Some of the oldest written texts in existence are curses. Mesopotamian curse tablets inscribed on clay call down divine punishment on those who violate sacred oaths, steal from temples, or harm the innocent. These weren't dark magic hidden from society — they were publicly displayed on monuments and legal documents, invoked by priests and kings alike.
The principle: those who do wrong invite divine retribution. The magic formalizes and amplifies this retribution. This is essentially what modern karma spells operate on.
Ancient Egypt: The Execration Ritual

We've already discussed Egyptian execration texts in the context of banishing — but they were also used for aggressive magic against enemies of the state, enemies of the dead, and those who had caused harm. The figurines were inscribed with names, ritually broken, and sometimes burned or buried in necropoli to bring the power of the dead to bear against the living enemy.
This was official state magic, performed by trained priests. The idea that aggressive magic is somehow "un-magical" or a corruption of "real" magical practice has no basis in history. It's always been part of the tradition.
Ancient Greece and Rome: The Defixiones
The Greek and Roman defixiones (binding and curse tablets) are among the most extensively documented magical artifacts in archaeology. Thousands have been recovered. They cover an enormous range of intentions: binding romantic rivals, cursing thieves, calling for justice against those who have wronged the petitioner, binding opponents in legal and athletic contests.

Many of these invoke divine justice directly — asking the gods (especially chthonic deities like Hecate, Persephone, and Hermes) to act as agents of justice. The divine justice dimension is crucial: the person casting wasn't acting from a place of personal power but invoking a larger force to adjudicate a wrong.
European Folk Traditions: The Witch's Curse
In European folk tradition, the witch's curse (or "overlooking") was taken extremely seriously. It was believed that those who wronged a witch — or who wronged someone who had access to magical assistance — could find themselves the target of powerful retribution. This social knowledge actually served a protective function: it meant that ordinary people, especially those in marginalized positions (women, the poor, the elderly), had a cultural tool for social enforcement that formal institutions often denied them.

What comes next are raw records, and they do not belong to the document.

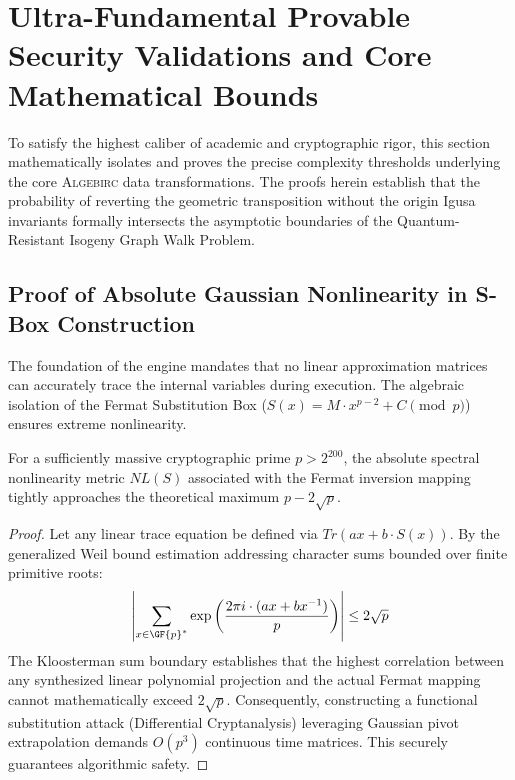 \section{Ultra-Fundamental Provable Security Validations and Core Mathematical Bounds}
\label{sec:proofs}

To satisfy the highest caliber of academic and cryptographic rigor, this section mathematically isolates and proves the precise complexity thresholds underlying the core \textsc{Algebirc} data transformations. The proofs herein establish that the probability of reverting the geometric transposition without the origin Igusa invariants formally intersects the asymptotic boundaries of the Quantum-Resistant Isogeny Graph Walk Problem.

\subsection{Proof of Absolute Gaussian Nonlinearity in S-Box Construction}
The foundation of the engine mandates that no linear approximation matrices can accurately trace the internal variables during execution. The algebraic isolation of the Fermat Substitution Box ($S(x) = M \cdot x^{p-2} + C \pmod p$) ensures extreme nonlinearity.

\begin{theorem}
For a sufficiently massive cryptographic prime $p > 2^{200}$, the absolute spectral nonlinearity metric $NL(S)$ associated with the Fermat inversion mapping tightly approaches the theoretical maximum $p - 2\sqrt{p}$.
\end{theorem}
\begin{proof}
Let any linear trace equation be defined via $Tr(ax + b \cdot S(x))$. By the generalized Weil bound estimation addressing character sums bounded over finite primitive roots:
\begin{equation}
    \left| \sum_{x \in \GF{p}^*} \exp\left( \frac{2\pi i \cdot (ax + b x^{-1})}{p} \right) \right| \le 2\sqrt{p}
\end{equation}
The Kloosterman sum boundary establishes that the highest correlation between any synthesized linear polynomial projection and the actual Fermat mapping cannot mathematically exceed $2\sqrt{p}$. Consequently, constructing a functional substitution attack (Differential Cryptanalysis) leveraging Gaussian pivot extrapolation demands $O(p^3)$ continuous time matrices. This securely guarantees algorithmic safety.
\end{proof}

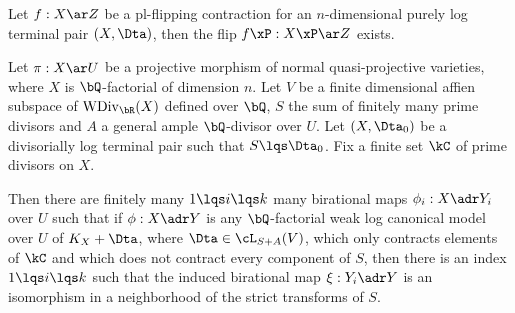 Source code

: \documentclass[article, a4paper, twoside]{universal}
\begin{document}
\begin{thm}[$A_{n}$]
	Let $f:X\ar Z$ be a pl-flipping contraction for an $n$-dimensional purely log terminal pair $(X,\Dta)$, then the flip $f\xP:X\xP\ar Z$ exists.
\end{thm}

\begin{thm}[$B_{n}$]
	Let $\pi:X\ar U$ be a projective morphism of normal quasi-projective varieties, where $X$ is $\bQ$-factorial of dimension $n$. Let $V$ be a finite dimensional affien subspace of $\mathrm{WDiv}_{\bR}(X)$ defined over $\bQ$, $S$ the sum of finitely many prime divisors and $A$ a general ample $\bQ$-divisor over $U$. Let $(X,\Dta_{0})$ be a divisorially log terminal pair such that $S\lqs\Dta_{0}$. Fix a finite set $\kC$ of prime divisors on $X$.

	Then there are finitely many $1\lqs i\lqs k$ many birational maps $\phi_{i}:X\adr Y_{i}$ over $U$ such that if $\phi:X\adr Y$ is any $\bQ$-factorial weak log canonical model over $U$ of $K_{X}+\Dta$, where $\Dta\in\cL_{S+A}(V)$, which only contracts elements of $\kC$ and which does not contract every component of $S$, then there is an index $1\lqs i\lqs k$ such that the induced birational map $\xi:Y_{i}\adr Y$ is an isomorphism in a neighborhood of the strict transforms of $S$.
\end{thm}

\printref
\end{document}
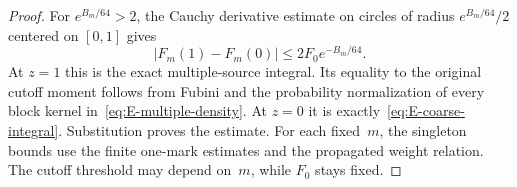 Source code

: \begin{proof}
For $e^{B_m/64}>2$, the Cauchy derivative estimate on circles of radius $e^{B_m/64}/2$ centered on $[0,1]$ gives
\begin{equation*}
 |F_m(1)-F_m(0)|\le2F_0e^{-B_m/64}.
\end{equation*}
At $z=1$ this is the exact multiple-source integral. Its equality to the original cutoff moment follows from Fubini and the probability normalization of every block kernel in~\eqref{eq:E-multiple-density}. At $z=0$ it is exactly~\eqref{eq:E-coarse-integral}. Substitution proves the estimate. For each fixed~$m$, the singleton bounds use the finite one-mark estimates and the propagated weight relation. The cutoff threshold may depend on~$m$, while $F_0$ stays fixed.
\end{proof}
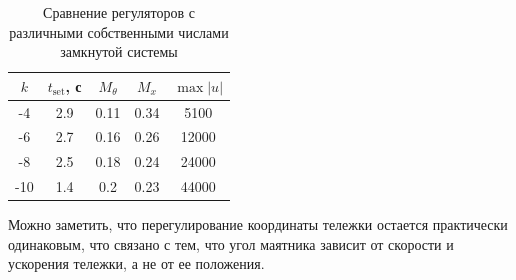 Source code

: \begin{table}[ht!]
    \centering
    \begin{tabular}{|c|c|c|c|c|}
        \hline
        $k$ & $t_{\text{set}}$, с & $M_{\theta}$ & $M_{x}$ & $\max{|u|}$ \\
        \hline
        -4 & 2.9 & 0.11 & 0.34 & 5100 \\
        \hline
        -6 & 2.7 & 0.16 & 0.26 & 12000 \\
        \hline
        -8 & 2.5 & 0.18 & 0.24 & 24000 \\
        \hline
        -10 & 1.4 & 0.2 & 0.23 & 44000 \\
        \hline
    \end{tabular}
    \caption{Сравнение регуляторов с различными собственными числами замкнутой системы}
    \label{tab:modal_control_cmp}
\end{table}

Можно заметить, что перегулирование координаты тележки остается практически одинаковым, 
что связано с тем, что угол маятника зависит от скорости и ускорения тележки, а не от ее положения. 

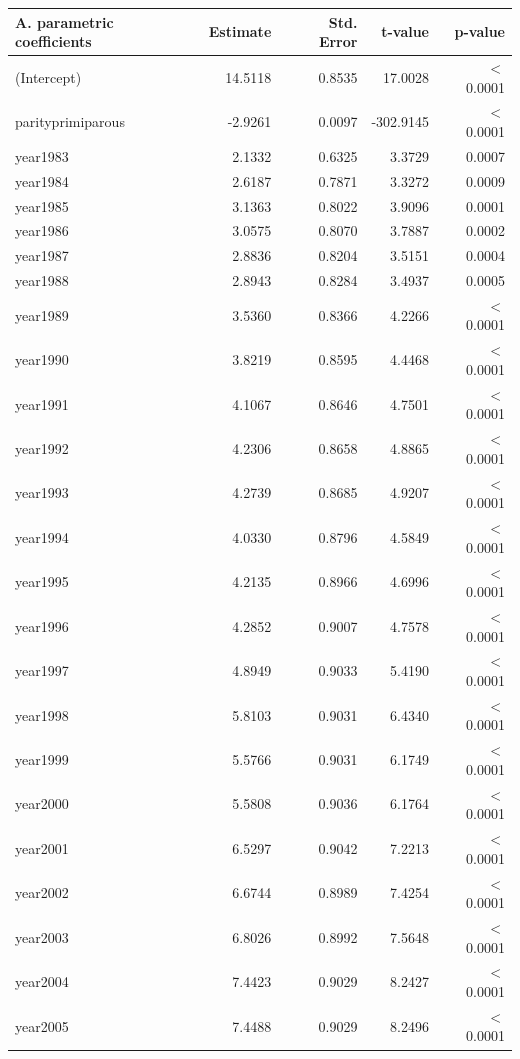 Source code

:     \begin{table}[H]
    \centering
    \begin{tabular}{lrrrr}
    \textbf{A. parametric coefficients} & Estimate & Std. Error & t-value & p-value \\ 
       \hline
       \hline
      (Intercept) & 14.5118 & 0.8535 & 17.0028 & $<$ 0.0001 \\ 
  parityprimiparous & -2.9261 & 0.0097 & -302.9145 & $<$ 0.0001 \\ 
  year1983 & 2.1332 & 0.6325 & 3.3729 & 0.0007 \\ 
  year1984 & 2.6187 & 0.7871 & 3.3272 & 0.0009 \\ 
  year1985 & 3.1363 & 0.8022 & 3.9096 & 0.0001 \\ 
  year1986 & 3.0575 & 0.8070 & 3.7887 & 0.0002 \\ 
  year1987 & 2.8836 & 0.8204 & 3.5151 & 0.0004 \\ 
  year1988 & 2.8943 & 0.8284 & 3.4937 & 0.0005 \\ 
  year1989 & 3.5360 & 0.8366 & 4.2266 & $<$ 0.0001 \\ 
  year1990 & 3.8219 & 0.8595 & 4.4468 & $<$ 0.0001 \\ 
  year1991 & 4.1067 & 0.8646 & 4.7501 & $<$ 0.0001 \\ 
  year1992 & 4.2306 & 0.8658 & 4.8865 & $<$ 0.0001 \\ 
  year1993 & 4.2739 & 0.8685 & 4.9207 & $<$ 0.0001 \\ 
  year1994 & 4.0330 & 0.8796 & 4.5849 & $<$ 0.0001 \\ 
  year1995 & 4.2135 & 0.8966 & 4.6996 & $<$ 0.0001 \\ 
  year1996 & 4.2852 & 0.9007 & 4.7578 & $<$ 0.0001 \\ 
  year1997 & 4.8949 & 0.9033 & 5.4190 & $<$ 0.0001 \\ 
  year1998 & 5.8103 & 0.9031 & 6.4340 & $<$ 0.0001 \\ 
  year1999 & 5.5766 & 0.9031 & 6.1749 & $<$ 0.0001 \\ 
  year2000 & 5.5808 & 0.9036 & 6.1764 & $<$ 0.0001 \\ 
  year2001 & 6.5297 & 0.9042 & 7.2213 & $<$ 0.0001 \\ 
  year2002 & 6.6744 & 0.8989 & 7.4254 & $<$ 0.0001 \\ 
  year2003 & 6.8026 & 0.8992 & 7.5648 & $<$ 0.0001 \\ 
  year2004 & 7.4423 & 0.9029 & 8.2427 & $<$ 0.0001 \\ 
  year2005 & 7.4488 & 0.9029 & 8.2496 & $<$ 0.0001 \\ 

\end{tabular}
\end{table}
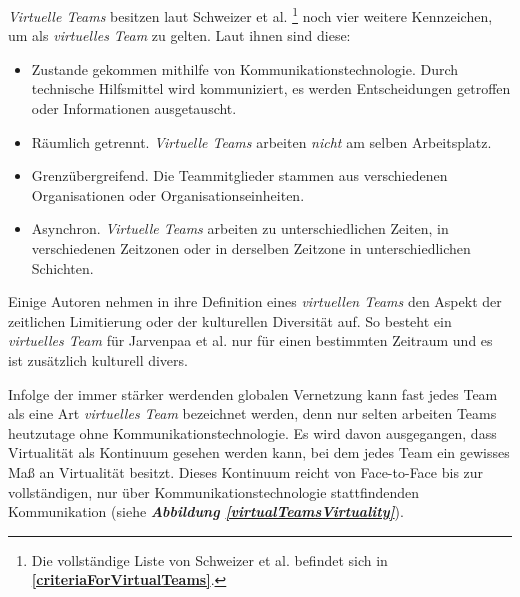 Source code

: \documentclass[a4paper,11pt]{article}%
\renewcommand{\\}{\vspace*{0.5\baselineskip} \newline}
\begin{document}
\textit{Virtuelle Teams} besitzen laut Schweizer et al. \citep[S. 270]{schweitzer2010conceptualizing}\footnote{Die vollständige Liste von Schweizer et al. befindet sich in \textbf{\autoref{criteriaForVirtualTeams}}.} noch vier weitere Kennzeichen, um als \textit{virtuelles Team} zu gelten. Laut ihnen sind diese:
\label{AnforderungenLautSchweitzer}
\begin{itemize}
\item Zustande gekommen mithilfe von Kommunikationstechnologie. Durch technische Hilfsmittel wird kommuniziert, es werden Entscheidungen getroffen oder Informationen ausgetauscht.
\item Räumlich getrennt. \textit{Virtuelle Teams} arbeiten \textit{nicht} am selben Arbeitsplatz.
\item Grenzübergreifend. Die Teammitglieder stammen aus verschiedenen Organisationen oder Organisationseinheiten.
\item Asynchron. \textit{Virtuelle Teams} arbeiten zu unterschiedlichen Zeiten, in verschiedenen Zeitzonen oder in derselben Zeitzone in unterschiedlichen Schichten.
\end{itemize}

Einige Autoren nehmen in ihre Definition eines \textit{virtuellen Teams} den Aspekt der zeitlichen Limitierung oder der kulturellen Diversität auf. So besteht ein \textit{virtuelles Team} für Jarvenpaa et al. \citep[S. 1-2]{jarvenpaa1999communication} nur für einen bestimmten Zeitraum und es ist zusätzlich kulturell divers.

Infolge der immer stärker werdenden globalen Vernetzung kann fast jedes Team als eine Art \textit{virtuelles Team} bezeichnet werden, denn nur selten arbeiten Teams heutzutage ohne Kommunikationstechnologie. 
Es wird davon ausgegangen, dass Virtualität als Kontinuum gesehen werden kann, bei dem jedes Team ein gewisses Maß an Virtualität besitzt. Dieses Kontinuum reicht von Face-to-Face bis zur vollständigen, nur über Kommunikationstechnologie stattfindenden Kommunikation \citep{martins2004virtual} (siehe \textbf{\textit{Abbildung \ref{virtualTeamsVirtuality}}}).
\end{document}
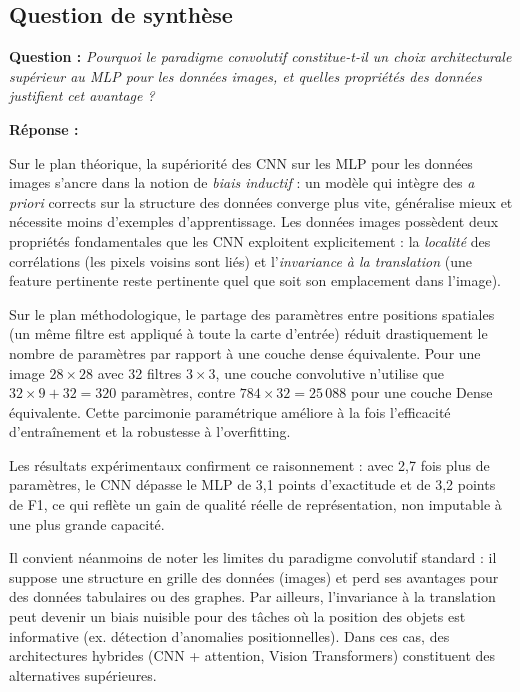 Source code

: \documentclass[11pt,a4paper]{article}
\begin{document}
\subsection{Question de synthèse}

\textbf{Question :} \textit{Pourquoi le paradigme convolutif constitue-t-il un choix
architecturale supérieur au MLP pour les données images, et quelles propriétés des
données justifient cet avantage ?}

\textbf{Réponse :}

Sur le plan théorique, la supériorité des CNN sur les MLP pour les données images
s'ancre dans la notion de \textit{biais inductif} : un modèle qui intègre des
\textit{a priori} corrects sur la structure des données converge plus vite, généralise
mieux et nécessite moins d'exemples d'apprentissage. Les données images possèdent deux
propriétés fondamentales que les CNN exploitent explicitement : la \textit{localité}
des corrélations (les pixels voisins sont liés) et l'\textit{invariance à la translation}
(une feature pertinente reste pertinente quel que soit son emplacement dans l'image).

Sur le plan méthodologique, le partage des paramètres entre positions spatiales (un
même filtre est appliqué à toute la carte d'entrée) réduit drastiquement le nombre de
paramètres par rapport à une couche dense équivalente. Pour une image $28 \times 28$
avec 32 filtres $3\times3$, une couche convolutive n'utilise que $32 \times 9 + 32 = 320$
paramètres, contre $784 \times 32 = 25\,088$ pour une couche Dense équivalente.
Cette parcimonie paramétrique améliore à la fois l'efficacité d'entraînement et la
robustesse à l'overfitting.

Les résultats expérimentaux confirment ce raisonnement : avec 2,7 fois plus de paramètres,
le CNN dépasse le MLP de 3,1 points d'exactitude et de 3,2 points de F1, ce qui reflète
un gain de qualité réelle de représentation, non imputable à une plus grande capacité.

Il convient néanmoins de noter les limites du paradigme convolutif standard : il suppose
une structure en grille des données (images) et perd ses avantages pour des données
tabulaires ou des graphes. Par ailleurs, l'invariance à la translation peut devenir
un biais nuisible pour des tâches où la position des objets est informative (ex.
détection d'anomalies positionnelles). Dans ces cas, des architectures hybrides
(CNN + attention, Vision Transformers) constituent des alternatives supérieures.
\end{document}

The cunning folk who provided this service understood it as justice work — helping clients who had been genuinely wronged to seek appropriate redress.
Karma Spells: What They Are
A karma spell is magic that calls for the natural consequences of someone's actions to return to them — amplified, accelerated, or made more visible. Rather than directing a specific harm, it invokes the principle of karmic return: what you send out comes back to you.
The conceptual foundation is simple and actually quite aligned with most ethical frameworks: you are not creating new harm for the person. You are asking that the harm they created reflect back to them appropriately.

Common karma spell forms:
- Mirror spells: Using reflective surfaces (mirrors, water, foil) to reflect the person's harmful energy back to them.
- Return to sender: A specific magical working that redirects whatever harmful energy, intention, or action was sent your way back to its source.
- Karmic amplification: Requesting that the natural consequences of someone's choices be amplified and made visible to them and others.
- Justice invocation: Asking a specific deity or universal force of justice (Karma, Nemesis, Hecate, Maat) to act on your behalf.
Hexes: What They Are
A hex is a more directed form of magical working intended to cause a specific type of difficulty, disruption, or harm to the target. Unlike karma spells, which call on existing forces to act, hexes direct intentional energy toward producing a specific negative outcome.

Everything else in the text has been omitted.